Since the circumference is about 3 and 14 hundredths times as long as the diameter, tripling 8 squares is 24 squares. Then, 1 fourth of 8 squares is 2 squares, which is the same as 25 hundredths. Half of 25 hundredths is 12 and 1 half hundredths which is almost 14 hundredths, so I can half 2 squares to get 1 square. In total, I’d say the circumference is about 25 squares long.

A student who has experience using the formula symbolically might show:

C = πd = (3.14)(8 squares) = 25 squares approximately Since the height is only 14 squares long, then the circumference is about 11 squares longer than the height.

During the consolidation, be sure to gather student work samples or make note of student approaches while you were monitoring as students work productively struggling. Facilitate a discussion by referencing some of the student approaches including their strategies, tools and representations. If a/some students noticed that there was a relationship between the length of the Circumference and the length of the diameter (whether it was on their own or from your purposeful questioning), be sure to ask one of those students to share their discovery with the group. If students have not noticed something about the circumference and diameter is “interesting” or developing some sort of pattern, then you should use two (or more) of the cylinders with different diameters to now directly prompt students to consider the length of the Circumference and diameter of each. Something like:

Look at the base of both of these cylinders. Visualize the length of each diameter and the length of each Circumference. What do you notice? Can you make any claims or conjectures?

Many students will notice that the Circumference and the diameter is longer on the "wider" cylinder and both measures on the "thinner" cylinder are shorter. Ask students if they notice anything consistent about the relationship between the circumference and the diameter. Possibly even have a volunteer measure both the diameter and Circumference of both cylinders to compare them. Some students might get stuck thinking additively where they see that a circle with a diameter of say 5 cm has a circumference of about 15 cm and thus the circumference is about 10 cm bigger. Be sure to help students think multiplicatively by noticing that a circle with a diameter of 5 cm has a circumference that is just about “3 times as big as”. Have students check this multiplicative relationship for all the openings of each glass and they should come to the conclusion that the circumference of each opening is about 3 diameters in length or 3 times as big as the diameter. We can now name this relationship that we've noticed as the ratio of the length of the Circumference to diameter as Pi, π. Consider sharing the following silent solution animation video to visually show how just over 3 copies of the diameter are needed to “wrap” the perimeter of the top of the glass: Here’s a screenshot of the final frame: Note that you can also push students to leverage their prior knowledge of equivalent fractions to determine the difference between the length of the circumference and the height of the glass: Promoting students utilizing their understanding of equivalence and fractions is important to allow them to continue building fluency with number and in particular, comparing and operating with fractions.

Consider sharing the following reveal video with your students: Consider leaving the following screenshot of the final frame up for students to reflect on.

Students will complete the following consolidation prompts independently.
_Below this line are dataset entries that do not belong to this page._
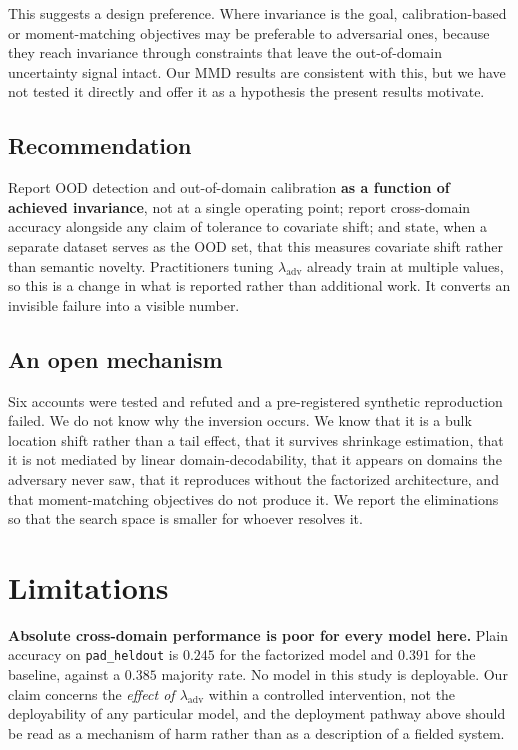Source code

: \documentclass[11pt,a4paper]{article}
\newcommand{\lam}{\lambda_{\mathrm{adv}}}
\begin{document}
This suggests a design preference. Where invariance is the goal,
calibration-based or moment-matching objectives may be preferable to adversarial
ones, because they reach invariance through constraints that leave the
out-of-domain uncertainty signal intact. Our MMD results are consistent with
this, but we have not tested it directly and offer it as a hypothesis the
present results motivate.

\subsection{Recommendation}

Report OOD detection and out-of-domain calibration \textbf{as a function of
achieved invariance}, not at a single operating point; report cross-domain
accuracy alongside any claim of tolerance to covariate shift; and state, when a
separate dataset serves as the OOD set, that this measures covariate shift
rather than semantic novelty. Practitioners tuning $\lam$ already train at
multiple values, so this is a change in what is reported rather than additional
work. It converts an invisible failure into a visible number.

\subsection{An open mechanism}

Six accounts were tested and refuted and a pre-registered synthetic reproduction
failed. We do not know why the inversion occurs. We know that it is a bulk
location shift rather than a tail effect, that it survives shrinkage estimation,
that it is not mediated by linear domain-decodability, that it appears on
domains the adversary never saw, that it reproduces without the factorized
architecture, and that moment-matching objectives do not produce it. We report
the eliminations so that the search space is smaller for whoever resolves it.

\section{Limitations}

\textbf{Absolute cross-domain performance is poor for every model here.} Plain
accuracy on \texttt{pad\_heldout} is $0.245$ for the factorized model and
$0.391$ for the baseline, against a $0.385$ majority rate. No model in this
study is deployable. Our claim concerns the \emph{effect of $\lam$} within a
controlled intervention, not the deployability of any particular model, and the
deployment pathway above should be read as a mechanism of harm rather than as a
description of a fielded system.
\end{document}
Consolidation Prompt #1:

About how many times longer is the circumference of the top of the glass than the diameter? How might this relationship between the circumference and the diameter be helpful when measuring other circular objects?

After students share out the next day, you could share the following reveal video that reiterates the multiplicative relationship between the circumference and the diameter of a circle. Here’s a screenshot of the final frame: Consolidation Prompt #2:

What might a general rule be for how you could tell whether the height of a glass was longer or shorter than the circumference? Convince your peers.

We suggest collecting this reflection as an additional opportunity to engage in the formative assessment process to inform next steps for individual students as well as how the whole class will proceed.